Programs & Labs
Summer 2004
A safer way to multi-task
William Durfee
Can a single knob make your car safer? Professor William Durfee of the Department of Mechanical Engineering thinks the answer is yes. Durfee is currently conducting research on a new type of control interface that aims to reduce driver distraction by consolidating many non-critical control functions in one multi-purpose knob that behaves differently depending on how it is being used.
Driver distraction due to a complex control interface is becoming more problematic as car manufacturers add new electronic features for in-vehicle communication and navigation. One potential way to reduce the driver's cognitive load is to consolidate secondary controls into a single multi-function device while leaving controls for critical systems on the dashboard. In 2001, German automaker BMW introduced just such a system in its 700-series vehicles; dubbed "iDrive," it features a single large knob next to the brake lever and a computer-like monitor in the dashboard. Reaction to the system has been mixed, however, with many drivers finding that the interface is not intuitive.

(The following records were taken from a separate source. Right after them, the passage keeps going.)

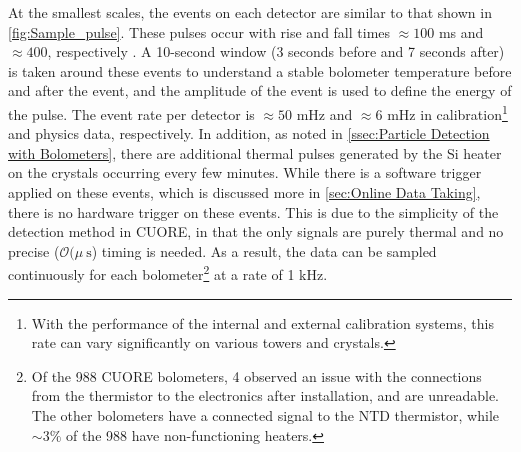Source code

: At the smallest scales, the events on each detector are similar to that shown in \autoref{fig:Sample_pulse}.
These pulses occur with rise and fall times $\approx100$ ms and $\approx400$, respectively \cite{Alduino:2017ehq}.
A 10-second window (3 seconds before and 7 seconds after) is taken around these events to understand a stable bolometer temperature before and after the event, and the amplitude of the event is used to define the energy of the pulse.
The event rate per detector is $\approx 50$ mHz and $\approx6$ mHz in calibration\footnote{With the performance of the internal and external calibration systems, this rate can vary significantly on various towers and crystals.} and physics data, respectively.
In addition, as noted in \autoref{ssec:Particle Detection with Bolometers}, there are additional thermal pulses generated by the Si heater on the crystals occurring every few minutes.
While there is a software trigger applied on these events, which is discussed more in \autoref{sec:Online Data Taking}, there is no hardware trigger on these events.
This is due to the simplicity of the detection method in CUORE, in that the only signals are purely thermal and no precise ($\mathcal{O}(\mu~\textrm{s}$) timing is needed.
As a result, the data can be sampled continuously for each bolometer\footnote{Of the 988 CUORE bolometers, 4 observed an issue with the connections from the thermistor to the electronics after installation, and are unreadable.
The other bolometers have a connected signal to the NTD thermistor, while $\sim3\%$ of the 988 have non-functioning heaters.} at a rate of 1 kHz.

Durfee's work aims to advance the multi-functional control concept by designing a knob that exhibits different "personalities" depending on the function it is performing. For example, the knob might present clicking detents when changing radio frequencies, but turn smoothly when adjusting temperature. A computerized servomotor system within the dashboard would emulate friction, resistance, and other sensations experienced when using a conventional knob.
In order to determine optimal haptic characteristics for different control functions, Durfee and his collaborators have constructed a unique experimental apparatus. It consists of an unassuming knob connected to a computer-controlled servomotor that emulates a variety of haptic feedback in real time, while a second computer provides auditory feedback, such as the "scratch" of friction or clicks as the knob turns. To create a more realistic testing environment, a video monitor in front of test subjects shows the knob as it would appear when installed in a control panel. The testing knob itself is mounted on a specially colored background, which a third computer digitally replaces with a virtual dashboard.
Results from the enclosure simulations will be used to incorporate a servomotor-controlled knob into the dashboard of a STISIM virtual driving simulator, enabling researchers to test the advantages of different feedback characteristics in a realistic driving environment. Durfee hopes this creative use of simulation technology will lead to a better driver interface for future cars, helping drivers keep their minds on the road.